Genetyczna sieć regulacyjna

Przykład modelu sieci genów. Geny, od G 1 do G 4 , są modyfikowane albo przez sygnały hamujące, reprezentowane przez słupki i ujemne współczynniki, albo przez sygnały pobudzające, reprezentowane przez strzałki i dodatnie współczynniki. Oddziaływania są reprezentowane numerycznie przez matrycę po prawej stronie, R .

W większości modeli systemów neuronowych neurony są najbardziej podstawowymi modelowanymi jednostkami. W komputerowym modelowaniu neurogenetycznym, aby lepiej symulować procesy odpowiedzialne za aktywność synaps i łączność, modeluje się odpowiedzialne geny dla każdego neuronu .

Sieć regulatorowa genów, sieć regulatorowa białek lub sieć regulatorowa genów / białek to poziom przetwarzania w komputerowym modelu neurogenetycznym, który modeluje interakcje genów i białek istotne dla aktywności synaptycznej i ogólnych funkcji komórki. Geny i białka są modelowane jako pojedyncze węzły , a interakcje, które wpływają na gen, są modelowane jako pobudzające (zwiększa ekspresję genu / białka) lub hamujące (zmniejsza ekspresję genu / białka), które są ważone, aby odzwierciedlić efekt wywierany przez gen lub białko na innym genie lub białku. Sieci regulacyjne genów są zwykle projektowane przy użyciu danych z mikromacierzy .

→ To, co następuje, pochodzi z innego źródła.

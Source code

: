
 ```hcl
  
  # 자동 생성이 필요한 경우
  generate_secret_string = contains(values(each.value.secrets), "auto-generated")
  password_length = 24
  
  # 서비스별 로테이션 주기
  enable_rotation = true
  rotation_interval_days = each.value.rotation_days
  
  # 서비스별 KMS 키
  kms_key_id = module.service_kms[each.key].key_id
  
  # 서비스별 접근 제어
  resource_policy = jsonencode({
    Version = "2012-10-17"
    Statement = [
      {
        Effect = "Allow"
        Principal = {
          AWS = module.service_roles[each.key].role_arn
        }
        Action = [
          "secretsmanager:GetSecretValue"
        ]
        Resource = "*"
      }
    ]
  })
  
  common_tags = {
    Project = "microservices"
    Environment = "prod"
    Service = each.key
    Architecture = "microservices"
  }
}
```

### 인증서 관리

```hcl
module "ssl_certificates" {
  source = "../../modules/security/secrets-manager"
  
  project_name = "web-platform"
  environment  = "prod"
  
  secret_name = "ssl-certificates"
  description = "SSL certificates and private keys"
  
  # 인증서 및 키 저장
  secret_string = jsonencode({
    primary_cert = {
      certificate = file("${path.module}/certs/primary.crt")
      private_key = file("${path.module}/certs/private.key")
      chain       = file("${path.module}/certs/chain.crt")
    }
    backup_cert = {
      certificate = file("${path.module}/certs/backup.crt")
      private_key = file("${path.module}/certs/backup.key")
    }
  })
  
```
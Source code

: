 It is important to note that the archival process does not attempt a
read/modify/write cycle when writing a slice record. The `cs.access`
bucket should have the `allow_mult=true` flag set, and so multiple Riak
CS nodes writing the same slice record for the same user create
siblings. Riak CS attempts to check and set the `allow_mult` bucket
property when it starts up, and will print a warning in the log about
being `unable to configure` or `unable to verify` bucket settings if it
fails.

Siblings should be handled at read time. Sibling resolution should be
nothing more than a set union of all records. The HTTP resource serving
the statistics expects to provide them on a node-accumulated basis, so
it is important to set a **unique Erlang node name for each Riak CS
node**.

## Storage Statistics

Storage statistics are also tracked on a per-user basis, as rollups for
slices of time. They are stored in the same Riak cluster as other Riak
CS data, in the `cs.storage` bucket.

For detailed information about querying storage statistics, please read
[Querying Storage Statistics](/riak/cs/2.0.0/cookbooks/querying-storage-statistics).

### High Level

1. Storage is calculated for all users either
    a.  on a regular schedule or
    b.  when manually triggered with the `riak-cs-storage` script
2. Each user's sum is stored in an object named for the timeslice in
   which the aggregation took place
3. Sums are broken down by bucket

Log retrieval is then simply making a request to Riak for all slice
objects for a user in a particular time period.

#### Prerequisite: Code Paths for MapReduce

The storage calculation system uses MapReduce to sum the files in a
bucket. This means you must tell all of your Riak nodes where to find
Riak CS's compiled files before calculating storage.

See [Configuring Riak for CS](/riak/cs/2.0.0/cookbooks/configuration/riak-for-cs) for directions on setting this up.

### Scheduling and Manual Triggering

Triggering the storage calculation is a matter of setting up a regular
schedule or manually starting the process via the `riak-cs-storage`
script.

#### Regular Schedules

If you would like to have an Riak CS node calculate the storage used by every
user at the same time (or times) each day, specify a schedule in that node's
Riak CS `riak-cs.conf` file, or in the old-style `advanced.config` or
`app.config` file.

Modelowanie genów i białek umożliwia indywidualne odpowiedzi neuronów w sztucznej sieci neuronowej, które naśladują odpowiedzi w biologicznych układach nerwowych, takie jak podział (dodanie nowych neuronów do sztucznej sieci neuronowej), tworzenie białek rozszerzających ich błonę komórkową i sprzyjających wzrostowi neurytów ( a tym samym silniejsze połączenia z innymi neuronami), regulują w górę lub w dół receptory na synapsach (zwiększając lub zmniejszając wagę (siłę) bodźców synaptycznych), pobierają więcej neuroprzekaźników , zmieniają się w różne typy neuronów lub umierają z powodu martwicy lub apoptoza . Tworzenie i analizę tych sieci można podzielić na dwa podobszary badań: regulację w górę genów, która jest zaangażowana w normalne funkcje neuronu, takie jak wzrost, metabolizm i synaps; oraz wpływ zmutowanych genów na neurony i funkcje poznawcze.

Sztuczna sieć neuronowa

Modelu danego neuronu. Wejścia, x 0 do x m , są modyfikowane przez wagi wejściowe od w 0 do w m , a następnie łączone w jedno wejście, v k . Funkcja przesyłania,, następnie używa tego wejścia do określenia wyjścia, y k .

Sztuczna sieć neuronowa ogólnie odnosi się do jakiegokolwiek modelu obliczeniowego, który naśladuje ośrodkowy układ nerwowy , z funkcjami takimi jak nauka i Pattern Recognition. Jednak w odniesieniu do komputerowego modelowania neurogenetycznego często używa się go w odniesieniu do modeli zaprojektowanych specjalnie z myślą o dokładności biologicznej, a nie wydajności obliczeniowej. Poszczególne neurony są podstawową jednostką sztucznej sieci neuronowej, a każdy neuron pełni rolę węzła. Każdy węzeł otrzymuje ważone sygnały od innych węzłów, które są pobudzające lub hamujące . Aby określić wyjście, funkcja transferu (lub funkcja aktywacji ) ocenia sumę ważonych sygnałów i, w niektórych sztucznych sieciach neuronowych, ich szybkość wejściową. Wagi sygnałów ulegają wzmocnieniu ( długotrwałe wzmocnienie ) lub osłabieniu ( długotrwała depresja ) w zależności od tego, jak synchroniczne są wskaźniki aktywacji presynaptycznej i postsynaptycznej ( teoria Hebbowska ).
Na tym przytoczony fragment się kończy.